En el día y a la hora señalada, Rosario apareció en un carruaje engalanado de la mano de su padre. Y por todos los dioses de la mar, que me dejó sin habla durante alargados segundos, incapaz de tomarla siquiera del brazo. En lugar del cabello caído en cascada con estudiada dejadez, que mostraba en el día a día, para la celebración empleaba un peinado alto, con enormes bucles abiertos en triángulo y aderezado con profusa pedrería. De pronto, la mujer de mis sueños, esa joven que me hacía perder el sentido, se aparecía ante mis ojos como señora de tronío en ejercicio, abandonado el aire juvenil empleado hasta el momento. Pero el conjunto no podía ser más dulce y atractivo, como si se tratara de un ángel que acababa de posar los pies sobre la tierra.
Mil diferentes sentimientos cruzaron por mi cabeza, mientras el padre Enrique amparaba avante el sacramento, que me convertía en hombre casado y cabeza de una nueva familia. Y se trataba de una gran responsabilidad caída sobre mis hombros, que el sacerdote repitió con variados ejemplos. Por mi parte e inmerso en una gozosa turbación, durante muchos minutos me dediqué a contemplar con detalle la preciosa, imagen de Nuestra Señora del Rosario, que presidía el pequeño altar. Y comprendí la extraordinaria devoción de mi abuelo Francisco por aquella antigua talla, de la querida Galeona, abnegada estrella de todos los navegantes, que comprara años atrás en la ciudad de Cádiz. Y a ella me entregué, en pensamientos, al tiempo que le rogaba para que alumbrara con vientos propicios la derrota que comenzaba a trazar con mi esposa.

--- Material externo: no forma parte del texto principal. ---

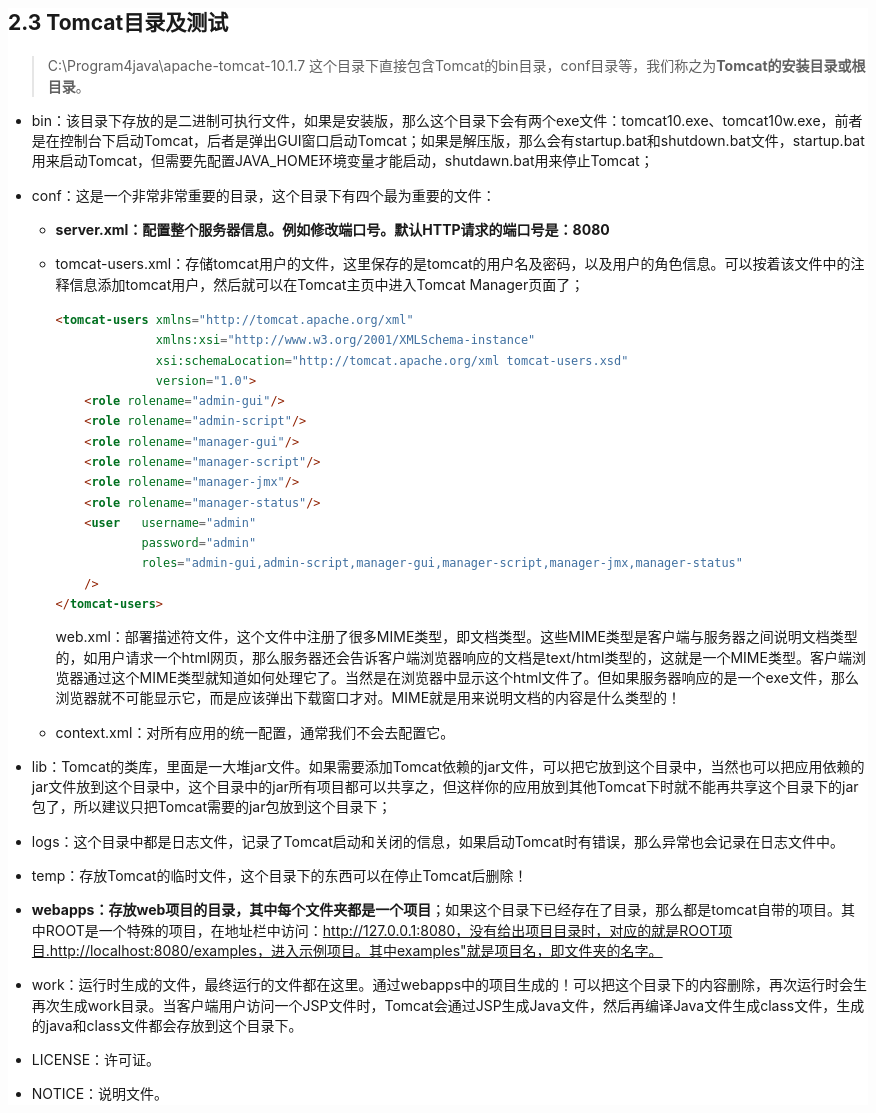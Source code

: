 ## 2.3 Tomcat目录及测试

> C:\Program4java\apache-tomcat-10.1.7 这个目录下直接包含Tomcat的bin目录，conf目录等，我们称之为**Tomcat的安装目录或根目录**。

- bin：该目录下存放的是二进制可执行文件，如果是安装版，那么这个目录下会有两个exe文件：tomcat10.exe、tomcat10w\.exe，前者是在控制台下启动Tomcat，后者是弹出GUI窗口启动Tomcat；如果是解压版，那么会有startup.bat和shutdown.bat文件，startup.bat用来启动Tomcat，但需要先配置JAVA\_HOME环境变量才能启动，shutdawn.bat用来停止Tomcat；

- conf：这是一个非常非常重要的目录，这个目录下有四个最为重要的文件：

    - **server.xml：配置整个服务器信息。例如修改端口号。默认HTTP请求的端口号是：8080**

    - tomcat-users.xml：存储tomcat用户的文件，这里保存的是tomcat的用户名及密码，以及用户的角色信息。可以按着该文件中的注释信息添加tomcat用户，然后就可以在Tomcat主页中进入Tomcat Manager页面了；

        ``` html
        <tomcat-users xmlns="http://tomcat.apache.org/xml"
                      xmlns:xsi="http://www.w3.org/2001/XMLSchema-instance"
                      xsi:schemaLocation="http://tomcat.apache.org/xml tomcat-users.xsd"
                      version="1.0">	
        	<role rolename="admin-gui"/>
        	<role rolename="admin-script"/>
        	<role rolename="manager-gui"/>
        	<role rolename="manager-script"/>
        	<role rolename="manager-jmx"/>
        	<role rolename="manager-status"/>
        	<user 	username="admin" 
        			password="admin" 
        			roles="admin-gui,admin-script,manager-gui,manager-script,manager-jmx,manager-status"
        	/>
        </tomcat-users>
        ```

        web.xml：部署描述符文件，这个文件中注册了很多MIME类型，即文档类型。这些MIME类型是客户端与服务器之间说明文档类型的，如用户请求一个html网页，那么服务器还会告诉客户端浏览器响应的文档是text/html类型的，这就是一个MIME类型。客户端浏览器通过这个MIME类型就知道如何处理它了。当然是在浏览器中显示这个html文件了。但如果服务器响应的是一个exe文件，那么浏览器就不可能显示它，而是应该弹出下载窗口才对。MIME就是用来说明文档的内容是什么类型的！

    -   context.xml：对所有应用的统一配置，通常我们不会去配置它。

- lib：Tomcat的类库，里面是一大堆jar文件。如果需要添加Tomcat依赖的jar文件，可以把它放到这个目录中，当然也可以把应用依赖的jar文件放到这个目录中，这个目录中的jar所有项目都可以共享之，但这样你的应用放到其他Tomcat下时就不能再共享这个目录下的jar包了，所以建议只把Tomcat需要的jar包放到这个目录下；

- logs：这个目录中都是日志文件，记录了Tomcat启动和关闭的信息，如果启动Tomcat时有错误，那么异常也会记录在日志文件中。

- temp：存放Tomcat的临时文件，这个目录下的东西可以在停止Tomcat后删除！

- **webapps：存放web项目的目录，其中每个文件夹都是一个项目**；如果这个目录下已经存在了目录，那么都是tomcat自带的项目。其中ROOT是一个特殊的项目，在地址栏中访问：http://127.0.0.1:8080，没有给出项目目录时，对应的就是ROOT项目.http://localhost:8080/examples，进入示例项目。其中examples"就是项目名，即文件夹的名字。

- work：运行时生成的文件，最终运行的文件都在这里。通过webapps中的项目生成的！可以把这个目录下的内容删除，再次运行时会生再次生成work目录。当客户端用户访问一个JSP文件时，Tomcat会通过JSP生成Java文件，然后再编译Java文件生成class文件，生成的java和class文件都会存放到这个目录下。

- LICENSE：许可证。

- NOTICE：说明文件。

Como siempre que me encontraba en la ermita de la Galeona, como la solíamos denominar en familia, no podía dejar de repasar los nombres que aparecían en las lápidas de mármol, con los seres queridos. Porque allí se habían inhumado los Leñanza y los Cisneros desde que se unieran ambas familias. Ante mi cerebro se abrían paso a codazos retazos de mi propia vida, ese correr de la existencia propia que llega a cabalgar a trote duro sin desearlo. No obstante, esos pensamientos enhebrados con ligera tristeza repuntaban por alto al observar a mi izquierda el rostro de Rosario y sus ojos azules, que todavía en el día de hoy me asombran como si asomara la cabeza al pozo de luces sin posible fondo.
* * *
A pesar de encontrarnos en días muy cercanos al comienzo del duro invierno, nos sonrió la suerte por largo en el traslado que debimos llevar a cabo entre Cehegín y la Corte, así como en el recorrido posterior hacia las Extremaduras. Un elevado número de leguas en su conjunto. Tomamos la empresa con tranquilidad y la necesaria comodidad que el momento exigía, dejando que el placer alargado hasta la embriaguez nos consumiera segundo a segundo. Cualquier detalle que se cruzara en nuestro camino significaba una placentera novedad, a la que sacábamos fuste de gloria. Y como Rosario no conocía la villa cortesana, plantamos nuestros reales en el palacio de Montefrío. Como esperaba y rebosando orgullo, comprobé que mi joven esposa quedaba asombrada al contemplar la residencia oficial de la casa de Montefrío en la Corte. Y con ella recorrí salones y alcobas, encantado al comprender que la joven caraqueña disfrutaba con todo como niña que descubre tesoros escondidos en cada momento del día. También le impresionó el recorrido que hicimos en el carruaje por las principales calles y monumentos de la villa, babeando de admiración al observar en la distancia el Palacio Real.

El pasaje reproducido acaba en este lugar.